Your objective:
Look for the word "estimator". Copy every line of the listing where it occurs.
START Record set
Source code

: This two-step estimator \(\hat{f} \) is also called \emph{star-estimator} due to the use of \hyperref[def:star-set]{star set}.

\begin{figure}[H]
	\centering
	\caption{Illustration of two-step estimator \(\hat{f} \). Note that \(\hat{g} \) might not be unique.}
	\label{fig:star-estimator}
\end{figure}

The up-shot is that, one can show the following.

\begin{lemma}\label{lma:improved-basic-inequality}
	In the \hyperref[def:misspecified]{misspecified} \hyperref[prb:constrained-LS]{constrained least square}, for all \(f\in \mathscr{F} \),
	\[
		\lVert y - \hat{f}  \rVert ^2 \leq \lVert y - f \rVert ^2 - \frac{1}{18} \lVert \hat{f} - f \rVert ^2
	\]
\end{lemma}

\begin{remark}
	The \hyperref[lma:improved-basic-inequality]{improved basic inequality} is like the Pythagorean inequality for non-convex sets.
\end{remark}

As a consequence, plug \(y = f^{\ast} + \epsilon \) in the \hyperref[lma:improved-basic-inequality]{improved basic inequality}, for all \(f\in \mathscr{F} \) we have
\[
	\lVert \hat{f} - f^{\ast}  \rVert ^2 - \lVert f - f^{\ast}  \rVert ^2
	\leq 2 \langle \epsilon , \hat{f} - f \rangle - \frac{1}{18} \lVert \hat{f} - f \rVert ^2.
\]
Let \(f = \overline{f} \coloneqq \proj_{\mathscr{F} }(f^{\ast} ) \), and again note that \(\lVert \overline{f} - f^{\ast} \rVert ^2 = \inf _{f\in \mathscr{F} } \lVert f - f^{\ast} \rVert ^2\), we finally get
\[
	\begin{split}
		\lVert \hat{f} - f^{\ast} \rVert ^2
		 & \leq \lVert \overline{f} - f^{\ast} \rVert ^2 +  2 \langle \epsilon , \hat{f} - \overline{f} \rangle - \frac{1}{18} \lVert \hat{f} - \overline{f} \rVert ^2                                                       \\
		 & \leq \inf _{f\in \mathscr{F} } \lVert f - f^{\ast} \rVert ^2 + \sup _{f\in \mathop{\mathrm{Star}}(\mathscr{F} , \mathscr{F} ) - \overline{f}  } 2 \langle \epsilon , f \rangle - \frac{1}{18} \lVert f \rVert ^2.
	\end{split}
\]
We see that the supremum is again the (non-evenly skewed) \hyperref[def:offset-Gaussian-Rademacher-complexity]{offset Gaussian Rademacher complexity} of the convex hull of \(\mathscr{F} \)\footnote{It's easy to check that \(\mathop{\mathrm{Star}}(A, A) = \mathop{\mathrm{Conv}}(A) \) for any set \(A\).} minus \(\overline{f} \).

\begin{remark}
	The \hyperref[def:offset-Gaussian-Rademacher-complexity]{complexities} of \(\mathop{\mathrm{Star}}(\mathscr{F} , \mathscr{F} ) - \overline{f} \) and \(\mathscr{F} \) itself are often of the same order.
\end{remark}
END Record set
Solution to this task:
: This two-step estimator \(\hat{f} \) is also called \emph{star-estimator} due to the use of \hyperref[def:star-set]{star set}.
	\caption{Illustration of two-step estimator \(\hat{f} \). Note that \(\hat{g} \) might not be unique.}
	\label{fig:star-estimator}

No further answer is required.